The better way – multiple cores on the same machine

To work around this limitation, though, Python has a nice module called multiprocessing that makes it easy to make use of multiple cores – the program is duplicated into separate memory spaces on different CPUs, work is spread out across the copies, and then the results are gathered up by a controller process at the end. The API is fairly large, but it’s generally easiest to use the Pool class, which basically provides parallel implementations of map in a couple of different flavors. For example, with the Hathi data – we can write a worker function that takes a file path and returns a token count, and then use the imap_unordered function to map this across the list of paths from the manifest:

This produces a really nice speedup – now, over an hour, a 16-core node steps through 117,951 volumes, an 8x speedup from the single-process code. But, the numbers are still forbidding when scaled up to the full set of 5M volumes – even at ~120k volumes an hour, it would still take about 40 hours to walk through the corpus. And again, this is just the bare minimum of adding up the total token count – a more expensive task could run many times slower.

Can we just keep cranking up the number of processes? In theory, yes, but once we go past the number of physical CPU cores on the machine, the returns diminish fairly quickly, and beyond a certain point the performance will actually drop, as the CPU cores start scrambling to juggle all of the processes. One solution is to find a massive computer with lots of CPUs – Amazon Web Services, for example, now offers a gigantic “X1 32xlarge” instance with 128 cores. But this is pretty much the upper limit.

MPI – multiple cores on multiple machines

So, only so many cores can be stuffed into a single machine – but there isn’t really a limit to the number of computers that can be stacked up next to each other on a server rack. How to write code that can spread out work across multiple computers, instead of just multiple cores?

There are few different approaches to this, each making somewhat different assumptions. On the one hand there are “MapReduce” frameworks like Hadoop and Spark, which grew up around the types of large, commodity clusters that can be rented out from services like Amazon Web Services or Google’s Compute Engine. In this context, the inventory is often enormous – there are lots and lots of servers – but it’s assumed that they’re connected by a network that’s relatively slow and unreliable. This leads to a big focus on fault tolerance – if a node goes offline, the job can shuffle around resources and recover. And, since it’s slow to move data over a slow network, Hadoop is really invested in the notion of “data locality,” the idea that each node should always try to work on a subset of the data that’s stored physically nearby in the cluster – in RAM, on an attached disk, on another machine on the same server rack, etc.

Meanwhile, there’s an older approach to the problem called the “Message Passing Interface” (MPI), which is used widely in scientific and academic contexts. MPI is optimized for more traditional HPC architectures – grids of computers wired up over networks that are fast and reliable, where data can be transferred quickly and the risk of a node going offline is smaller. MPI is also more agnostic about programming patterns than MapReduce frameworks, where it’s sometimes necessary to formulate a problem in a fairly specific way to make it fit with the map-reduce model. MPI is lower-level, really just a set of primitives for exchanging data between machines.

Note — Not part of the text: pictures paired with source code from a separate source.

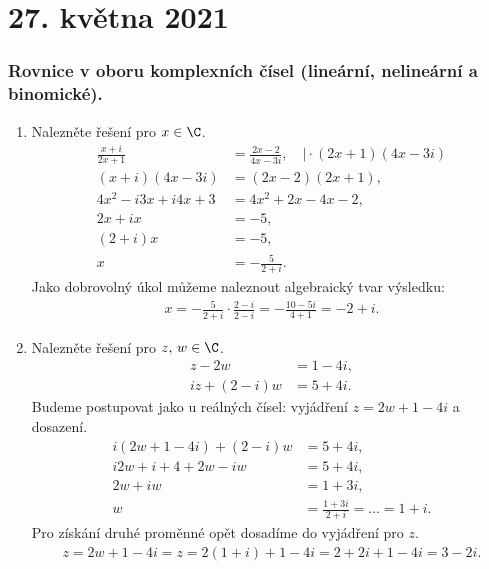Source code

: \documentclass[11pt,a4paper]{article}
\begin{document}
    \section*{27. května 2021}

        \subsubsection*{Rovnice v oboru komplexních čísel (lineární, nelineární a binomické).}

        \begin{enumerate}

            \item Nalezněte řešení pro $x \in \C$. \begin{align*}
                \frac{x+i}{2x+1} &= \frac{2x-2}{4x-3i}, \quad \Big| \cdot (2x+1)(4x-3i)
            \\
                (x+i)(4x-3i) &= (2x-2)(2x+1),
            \\
                4x^2 - i3x + i4x + 3 &= 4x^2 + 2x - 4x - 2,
            \\
                2x + ix &= -5,
            \\
                (2+i)x &= -5,
            \\
                x &= -\frac{5}{2+i}.
            \end{align*}
            Jako dobrovolný úkol můžeme naleznout algebraický tvar výsledku:
            \begin{align*}
                x = -\frac{5}{2+i} \cdot \frac{2-i}{2-i} = -\frac{10-5i}{4+1} = -2 + i.
            \end{align*}

            \item Nalezněte řešení pro $z, \, w \in \C$. \begin{align*}
                z - 2w &= 1 - 4i,
            \\
                iz + (2-i)w &= 5 + 4i.
            \end{align*}
            Budeme postupovat jako u reálných čísel: vyjádření $z = 2w + 1 - 4i$ a dosazení.
            \begin{align*}
                i(2w + 1 - 4i) + (2-i)w &= 5 + 4i,
            \\
                i2w + i + 4 + 2w - iw &= 5 + 4i,
            \\
                2w + iw &= 1 + 3i,
            \\
                w &= \frac{1+3i}{2+i} = \dots = 1+i.
            \end{align*}
            Pro získání druhé proměnné opět dosadíme do vyjádření pro $z$.
            \begin{align*}
                z = 2w + 1 - 4i = z = 2(1+i) + 1 - 4i = 2 + 2i + 1 - 4i = 3 - 2i.
            \end{align*}


\end{enumerate}
\end{document}
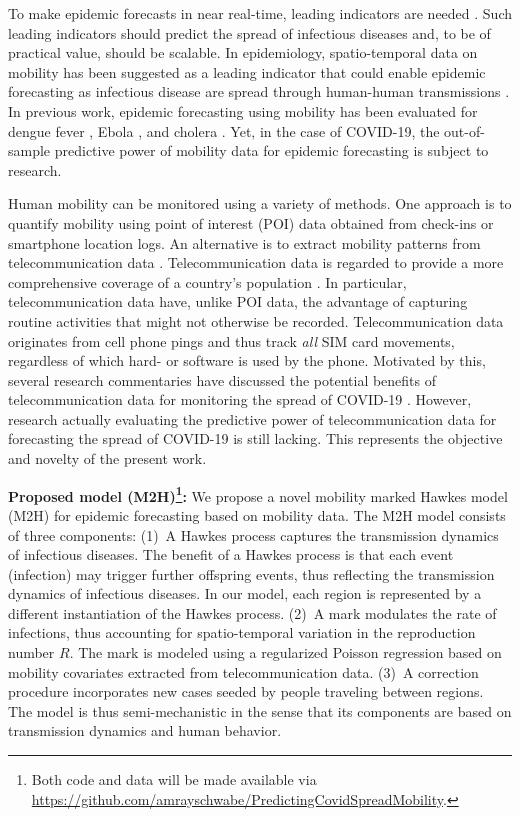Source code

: \documentclass[sigconf, review = false, nonacm = true]{acmart}
\newcommand\modelAbbrv{M2H\xspace}
\newcommand\model{M2H model\xspace}
\begin{document}
To make epidemic forecasts in near real-time, leading indicators are needed \cite{grantz_use_2020}. Such leading indicators should predict the spread of infectious diseases and, to be of practical value, should be scalable. In epidemiology, spatio-temporal data on mobility has been suggested as a leading indicator that could enable epidemic forecasting as infectious disease are spread through human-human transmissions \cite{desai_stopping_2020}. In previous work, epidemic forecasting using mobility has been evaluated for dengue fever \cite{kim_modeling_2019}, Ebola \cite{kelly_real-time_2019}, and cholera \cite{bengtsson_using_2015}. Yet, in the case of COVID-19, the out-of-sample predictive power of mobility data for epidemic forecasting is subject to research.

Human mobility can be monitored using a variety of methods. One approach is to quantify mobility using point of interest (POI) data obtained from check-ins \cite{chang_mobility_2021, benzell_rationing_2020, dave_when_2021} or smartphone location logs\cite{chinazzi_effect_2020,li_substantial_2020, bonaccorsi_economic_2020,chang_mobility_2021}. An alternative is to extract mobility patterns from telecommunication data \cite{persson_monitoring_2021}. Telecommunication data is regarded to provide a more comprehensive coverage of a country's population \cite{oliver_mobile_2020, grantz_use_2020}. In particular, telecommunication data have, unlike POI data, the advantage of capturing routine activities that might not otherwise be recorded. Telecommunication data originates from cell phone pings and thus track \emph{all} SIM card movements, regardless of which hard- or software is used by the phone. Motivated by this, several research commentaries have discussed the potential benefits of telecommunication data for monitoring the spread of COVID-19 \cite{oliver_mobile_2020, grantz_use_2020}. However, research actually evaluating the predictive power of telecommunication data for forecasting the spread of COVID-19 is still lacking. This represents the objective and novelty of the present work.

\textbf{Proposed model (\modelAbbrv)\footnote{Both code and data will be made available via \url{https://github.com/amrayschwabe/PredictingCovidSpreadMobility}.}:} 
We propose a novel mobility marked Hawkes model (\modelAbbrv) for epidemic forecasting based on mobility data. The \model consists of three components: (1)~A Hawkes process captures the transmission dynamics of infectious diseases. The benefit of a Hawkes process is that each event (infection) may trigger further offspring events, thus reflecting the transmission dynamics of infectious diseases. In our model, each region is represented by a different instantiation of the Hawkes process. (2)~A mark modulates the rate of infections, thus accounting for spatio-temporal variation in the reproduction number $R$. The mark is modeled using a regularized Poisson regression based on mobility covariates extracted from telecommunication data. (3)~A correction procedure incorporates new cases seeded by people traveling between regions. The model is thus semi-mechanistic in the sense that its components are based on transmission dynamics and human behavior. 
\end{document}
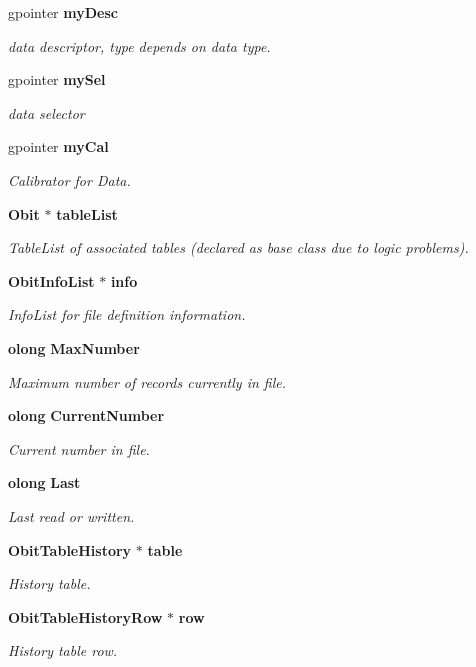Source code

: \begin{CompactItemize}
gpointer {\bf my\-Desc}
\begin{CompactList}\small\item\em data descriptor, type depends on data type. \item\end{CompactList}\item 
gpointer {\bf my\-Sel}
\begin{CompactList}\small\item\em data selector \item\end{CompactList}\item 
gpointer {\bf my\-Cal}
\begin{CompactList}\small\item\em Calibrator for Data. \item\end{CompactList}\item 
{\bf Obit} $\ast$ {\bf table\-List}
\begin{CompactList}\small\item\em Table\-List of associated tables (declared as base class due to logic problems). \item\end{CompactList}\item 
{\bf Obit\-Info\-List} $\ast$ {\bf info}
\begin{CompactList}\small\item\em Info\-List for file definition information. \item\end{CompactList}\item 
{\bf olong} {\bf Max\-Number}
\begin{CompactList}\small\item\em Maximum number of records currently in file. \item\end{CompactList}\item 
{\bf olong} {\bf Current\-Number}
\begin{CompactList}\small\item\em Current number in file. \item\end{CompactList}\item 
{\bf olong} {\bf Last}
\begin{CompactList}\small\item\em Last read or written. \item\end{CompactList}\item 
{\bf Obit\-Table\-History} $\ast$ {\bf table}
\begin{CompactList}\small\item\em History table. \item\end{CompactList}\item 
{\bf Obit\-Table\-History\-Row} $\ast$ {\bf row}
\begin{CompactList}\small\item\em History table row. \item\end{CompactList}\end{CompactItemize}


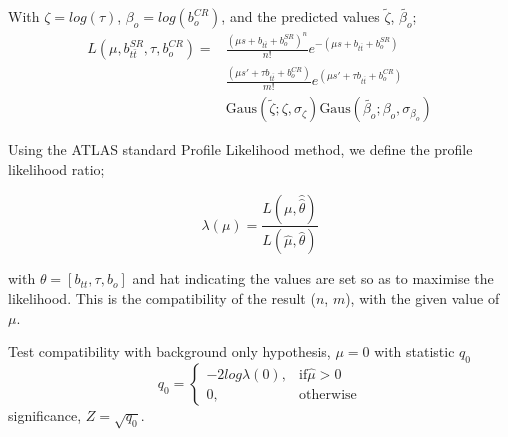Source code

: \documentclass{beamer}
\begin{document}
\begin{frame}
With $\zeta = log\left(\tau\right)$, $\beta_{o} = log\left(b_{o}^{CR}\right)$, and the predicted values $\tilde{\zeta}$, $\tilde{\beta_{o}}$;
\begin{equation*}
\begin{split}
    L\left(\mu, b_{t\bar{t}}^{SR}, \tau, b_{o}^{CR}\right) = &\frac{\left(\mu s + b_{t\bar{t}} + b_{o}^{SR}\right)^n}{n!} e^{-\left(\mu s + b_{t\bar{t}} + b_{o}^{SR}\right)} \\
        &\frac{\left(\mu s' + \tau b_{t\bar{t}} + b_{o}^{CR}\right)}{m!} e^{\left(\mu s' + \tau b_{t\bar{t}} + b_{o}^{CR}\right)} \\
        &\text{Gaus}\left(\tilde{\zeta};\zeta, \sigma_{\zeta}\right)
        \text{Gaus}\left(\tilde{\beta_{o}};\beta_{o}, \sigma_{\beta_{o}}\right)
\end{split}
\end{equation*}
\end{frame}

\begin{frame}
Using the ATLAS standard Profile Likelihood method, we define the profile likelihood ratio;

\begin{equation*}
    \lambda\left(\mu\right) = \frac{L\left(\mu, \hat{\hat{\theta}}\right)}{L\left(\hat{\mu}, \hat{\theta}\right)}
\end{equation*}

with $\theta = \left[b_{tt}, \tau, b_{o}\right]$ and hat indicating the values are set so as to maximise the likelihood. This is the compatibility of the result ($n$, $m$), with the given value of $\mu$.

Test compatibility with background only hypothesis, $\mu = 0$ with statistic $q_{0}$
\begin{equation*}
    q_0 =
    \begin{cases}
        -2 log\lambda\left(0\right), & \text{if} \hat{\mu} > 0 \\
        0, & \text{otherwise}
    \end{cases}
\end{equation*}
significance, $Z = \sqrt{q_0}$.
\end{frame}
\end{document}

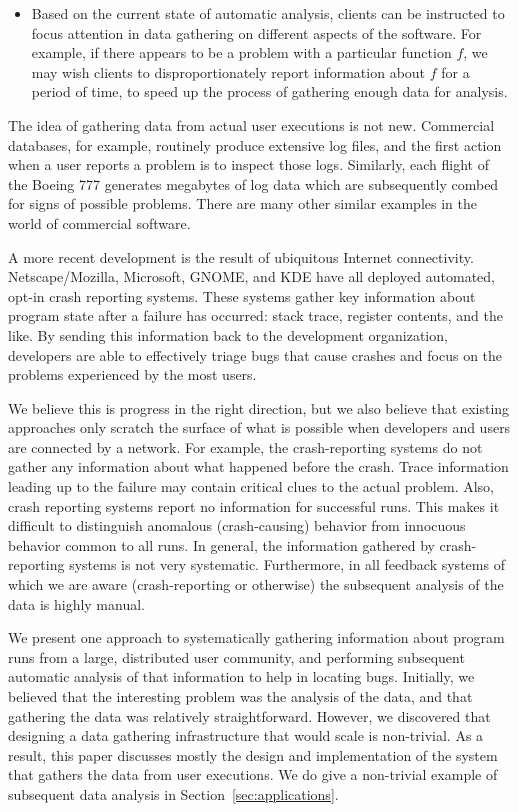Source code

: \begin{itemize}
\item Based on the current state of automatic analysis, clients can be
instructed to focus attention in data gathering on different aspects
of the software.  For example, if there appears to be a problem
with a particular function $f$, we may wish clients to disproportionately
report information about $f$ for a period of time, to speed up
the process of gathering enough data for analysis.

\end{itemize}

The idea of gathering data from actual user executions is not new.
Commercial databases, for example, routinely produce extensive
log files, and the first action when a user reports a problem is
to inspect those logs.  Similarly, each flight of the Boeing 777
generates megabytes of log data which are subsequently combed
for signs of possible problems.  There are many other similar
examples in the world of commercial software.

A more recent development is the result of ubiquitous Internet
connectivity.  Netscape/Mozilla, Microsoft, GNOME, and KDE have all
deployed automated, opt-in crash reporting systems.  These systems
gather key information about program state after a failure has
occurred: stack trace, register contents, and the like.  By sending
this information back to the development organization, developers are
able to effectively triage bugs that cause crashes and focus on the
problems experienced by the most users.

We believe this is progress in the right direction, but we also
believe that existing approaches only scratch the surface of what
is possible when developers and users are connected by a network.
For example, the crash-reporting systems do not gather any information
about what happened before the crash.  Trace information
leading up to the failure may contain critical clues to the actual
problem.  Also, crash reporting systems
report no information for successful runs.  This makes it difficult to
distinguish anomalous (crash-causing) behavior from innocuous behavior
common to all runs.  In general, the information gathered by 
crash-reporting systems is not very systematic.  Furthermore, in all
feedback systems of which we are aware (crash-reporting or otherwise)
the subsequent analysis of the data is highly manual.

We present one approach to systematically gathering information
about program runs from a large, distributed user community, and
performing subsequent automatic analysis of that information to
help in locating bugs.  Initially, we believed that the interesting
problem was the analysis of the data, and that gathering the
data was relatively straightforward.  However, we discovered that
designing a data gathering infrastructure that would scale is
non-trivial.  As a result, this paper discusses mostly the design
and implementation of the system that gathers the data from user
executions. We do give a non-trivial example of subsequent data analysis
in Section~\ref{sec:applications}.

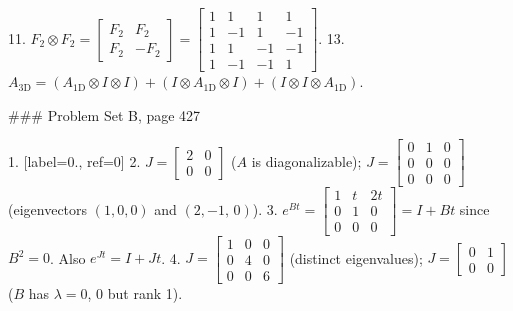 11. \(F_{2}\otimes F_{2}=\begin{bmatrix}F_{2}&F_{2}\\ F_{2}&-F_{2}\end{bmatrix}=\begin{bmatrix}1&1&1&1\\ 1&-1&1&-1\\ 1&1&-1&-1\\ 1&-1&-1&1\end{bmatrix}\).
13. \(A_{\text{3D}}=(A_{\text{1D}}\otimes I\otimes I)+(I\otimes A_{\text{1D}}\otimes I )+(I\otimes I\otimes A_{\text{1D}})\).

### Problem Set B, page 427

1. [label=0., ref=0]
2. \(J=\begin{bmatrix}2&0\\ 0&0\end{bmatrix}\) (\(A\) is diagonalizable); \(J=\begin{bmatrix}0&1&0\\ 0&0&0\\ 0&0&0\end{bmatrix}\) (eigenvectors \((1,0,0)\) and \((2,-1,\,0)\)).
3. \(e^{Bt}=\begin{bmatrix}1&t&2t\\ 0&1&0\\ 0&0&0\end{bmatrix}=I+Bt\) since \(B^{2}=0\). Also \(e^{Jt}=I+Jt\).
4. \(J=\begin{bmatrix}1&0&0\\ 0&4&0\\ 0&0&6\end{bmatrix}\) (distinct eigenvalues); \(J=\begin{bmatrix}0&1\\ 0&0\end{bmatrix}\) (\(B\) has \(\lambda=0\), \(0\) but rank 1).

 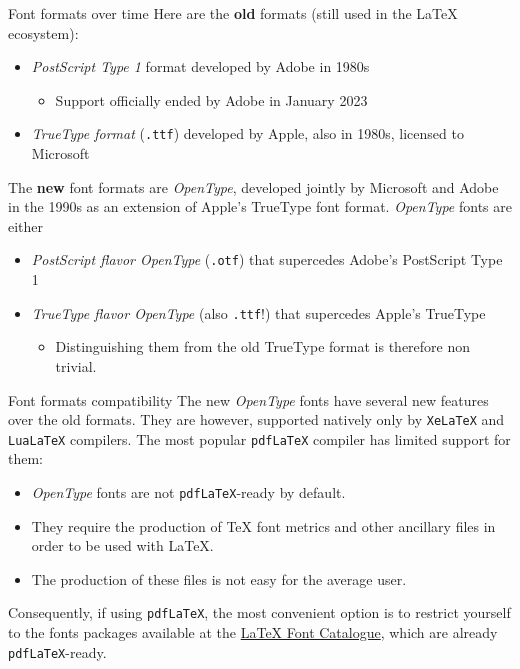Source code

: \documentclass{beamer}
\newcommand{\hrefcol}[2]{\textcolor{gtbuzzgold}{\href{#1}{#2}}}
\begin{document}
\begin{frame}[fragile]{Font formats over time}
Here are the \textbf{old} formats (still used in the LaTeX ecosystem):

\begin{itemize}
\item \emph{PostScript Type 1} format developed by Adobe in 1980s
\begin{itemize}
    \item Support officially ended by Adobe in January 2023
\end{itemize}
\item \emph{TrueType format} (\verb|.ttf|) developed by Apple, also in 1980s, licensed to Microsoft
\end{itemize}

The \textbf{new} font formats are \emph{OpenType}, developed jointly by Microsoft and Adobe in the 1990s as an extension of Apple's TrueType font format. \emph{OpenType} fonts are either

\begin{itemize}
\item \emph{PostScript flavor OpenType} (\verb|.otf|) that supercedes Adobe's PostScript Type 1
\item \emph{TrueType flavor OpenType} (also \verb|.ttf|!) that supercedes Apple's TrueType
    \begin{itemize}
    \item Distinguishing them from the old TrueType format is therefore non trivial.
    \end{itemize}
\end{itemize}
\end{frame}


\begin{frame}[fragile]{Font formats compatibility}
The new \emph{OpenType} fonts have several new features over the old formats. They are however, supported natively only by \verb|XeLaTeX| and \verb|LuaLaTeX| compilers. The most popular \verb|pdfLaTeX| compiler has limited support for them:
\begin{itemize}
\item \emph{OpenType} fonts are not \verb|pdfLaTeX|-ready by default.
\item They require the production of TeX font metrics and other ancillary files in order to be used with LaTeX.
\item The production of these files is not easy for the average user.
\end{itemize}
Consequently, if using \verb|pdfLaTeX|, the most convenient option is to restrict yourself to the fonts packages available at the \hrefcol{https://tug.org/FontCatalogue/}{LaTeX Font Catalogue}, which are already \verb|pdfLaTeX|-ready.
\end{frame}
\end{document}
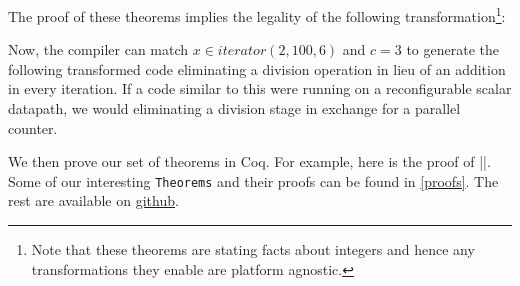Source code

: The proof of these theorems implies the legality of the following
transformation\footnote{Note that these theorems are stating facts about
  integers and hence any transformations they enable are platform
  agnostic.}:

\begin{Shaded}
\begin{Highlighting}[]
 \OperatorTok{(}\OperatorTok{=} \OperatorTok{;}\OperatorTok{\textless{}=} \OperatorTok{;}\OperatorTok{+=} \OperatorTok{)} \OperatorTok{\{}
\OperatorTok{=}\OperatorTok{/}\OperatorTok{;}
\OperatorTok{(}\OperatorTok{);}
\OperatorTok{\}}
\end{Highlighting}
\end{Shaded}

Now, the compiler can match \(x \in iterator(2, 100, 6)\) and \(c = 3\)
to generate the following transformed code eliminating a division
operation in lieu of an addition in every iteration. If a code similar
to this were running on a reconfigurable scalar datapath, we would
eliminating a division stage in exchange for a parallel counter.

\begin{Shaded}
\begin{Highlighting}[]
 \OperatorTok{(}\OperatorTok{=} \OperatorTok{,}\OperatorTok{=} \OperatorTok{;}\OperatorTok{\textless{}=} \OperatorTok{;}\OperatorTok{+=} \OperatorTok{,}\OperatorTok{+=} \OperatorTok{)} \OperatorTok{\{}
\OperatorTok{(}\OperatorTok{);}
\OperatorTok{\}}
\end{Highlighting}
\end{Shaded}

We then prove our set of theorems in Coq. For example, here is the proof
of \VERB||. Some of our
interesting \texttt{Theorems} and their proofs can be found in
\autoref{proofs}. The rest are available on
\href{https://gitfront.io/r/user-8813495/NSEjGqe31hHN/cs6245proj/}{github}.

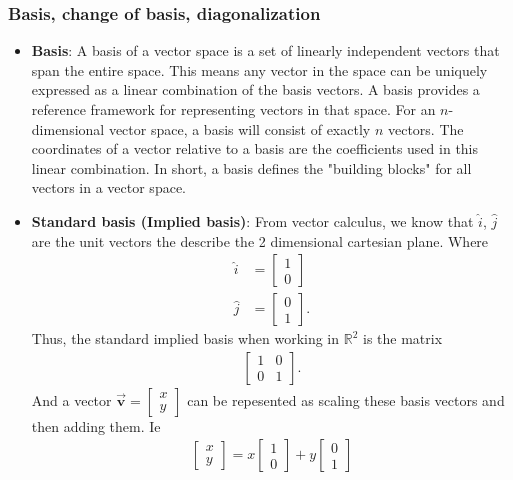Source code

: \documentclass{report}
\begin{document}
    \pagebreak 
    \subsubsection{Basis, change of basis, diagonalization}
    \begin{itemize}
        \item \textbf{Basis}: A basis of a vector space is a set of linearly independent vectors that span the entire space. This means any vector in the space can be uniquely expressed as a linear combination of the basis vectors. A basis provides a reference framework for representing vectors in that space.
            \bigbreak \noindent 
            For an $n$-dimensional vector space, a basis will consist of exactly $n$ vectors. The coordinates of a vector relative to a basis are the coefficients used in this linear combination.
            \bigbreak \noindent 
            In short, a basis defines the "building blocks" for all vectors in a vector space.
        \item \textbf{Standard basis (Implied basis)}: From vector calculus, we know that $\hat{i}$, $\hat{j}$ are the unit vectors the describe the 2 dimensional cartesian plane. Where
            \begin{align*}
                \hat{i} &= \begin{bmatrix} 1 \\ 0 \end{bmatrix} \\
                \hat{j} &= \begin{bmatrix} 0 \\ 1 \end{bmatrix}
            .\end{align*}
            Thus, the standard implied basis when working in $\mathbb{R}^{2}$ is the matrix
            \begin{align*}
                \begin{bmatrix} 1 & 0 \\ 0 & 1\end{bmatrix}
            .\end{align*}
            And a vector $\vec{\mathbf{v}} = \begin{bmatrix} x \\ y \end{bmatrix} $ can be repesented as scaling these basis vectors and then adding them. Ie
            \begin{align*}
                \begin{bmatrix} x \\ y \end{bmatrix} = x \begin{bmatrix} 1 \\ 0\end{bmatrix} + y \begin{bmatrix} 0 \\ 1 \end{bmatrix}

\end{align*}
\end{itemize}
\end{document}
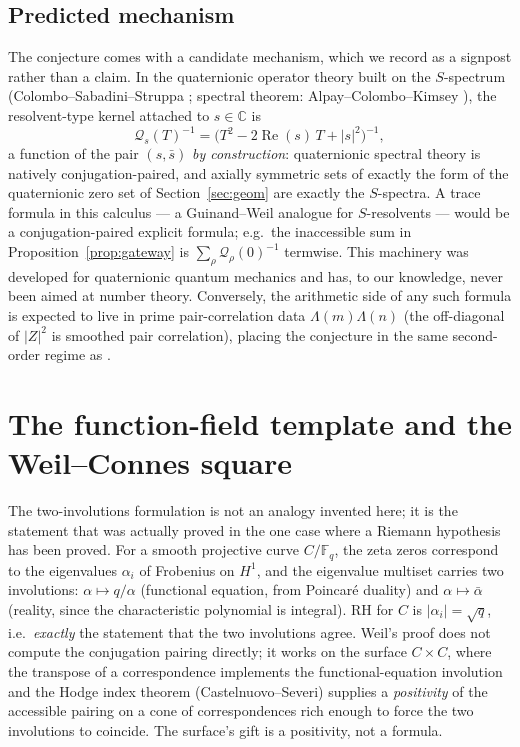 \documentclass[11pt]{amsart}
\theoremstyle{definition}
\theoremstyle{remark}
\newcommand{\CC}{\mathbb{C}}
\DeclareMathOperator{\Rre}{Re}
\begin{document}
\subsection*{Predicted mechanism}
The conjecture comes with a candidate mechanism, which we record as a signpost rather than a claim. In the quaternionic operator theory built on the $S$-spectrum (Colombo--Sabadini--Struppa \cite{CSSbook}; spectral theorem: Alpay--Colombo--Kimsey \cite{ACK}), the resolvent-type kernel attached to $s\in\CC$ is
\[
\mathcal Q_s(T)^{-1}=\big(T^2-2\Rre(s)\,T+|s|^2\big)^{-1},
\]
a function of the pair $(s,\bar s)$ \emph{by construction}: quaternionic spectral theory is natively conjugation-paired, and axially symmetric sets of exactly the form of the quaternionic zero set of Section~\ref{sec:geom} are exactly the $S$-spectra. A trace formula in this calculus --- a Guinand--Weil analogue for $S$-resolvents --- would be a conjugation-paired explicit formula; e.g.\ the inaccessible sum in Proposition~\ref{prop:gateway} is $\sum_\rho\mathcal Q_\rho(0)^{-1}$ termwise. This machinery was developed for quaternionic quantum mechanics and has, to our knowledge, never been aimed at number theory. Conversely, the arithmetic side of any such formula is expected to live in prime pair-correlation data $\Lambda(m)\Lambda(n)$ (the off-diagonal of $|Z|^2$ is smoothed pair correlation), placing the conjecture in the same second-order regime as \cite{Montgomery,GoldstonMontgomery,ConreyIwaniec}.

\section{The function-field template and the Weil--Connes square}\label{sec:weil}

The two-involutions formulation is not an analogy invented here; it is the statement that was actually proved in the one case where a Riemann hypothesis has been proved. For a smooth projective curve $C/\mathbb F_q$, the zeta zeros correspond to the eigenvalues $\alpha_i$ of Frobenius on $H^1$, and the eigenvalue multiset carries two involutions: $\alpha\mapsto q/\alpha$ (functional equation, from Poincar\'e duality) and $\alpha\mapsto\bar\alpha$ (reality, since the characteristic polynomial is integral). RH for $C$ is $|\alpha_i|=\sqrt q$, i.e.\ \emph{exactly} the statement that the two involutions agree. Weil's proof \cite{Weil1948} does not compute the conjugation pairing directly; it works on the surface $C\times C$, where the transpose of a correspondence implements the functional-equation involution and the Hodge index theorem (Castelnuovo--Severi) supplies a \emph{positivity} of the accessible pairing on a cone of correspondences rich enough to force the two involutions to coincide. The surface's gift is a positivity, not a formula.
\end{document}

From the perspective of the programmer, MPI flattens out the distinction between different cores and different computers. Programs get run on a set of nodes in a computing cluster, and, depending on the resources available on the nodes, the program is allocated a certain number of “ranks,” which are essentially parallel copies of the program that can pass data back and forth. Generally, one rank gets mapped onto each available CPU core on each node. So, if a job runs on 32 nodes, each with 16 cores, the program would get replicated across 512 MPI ranks.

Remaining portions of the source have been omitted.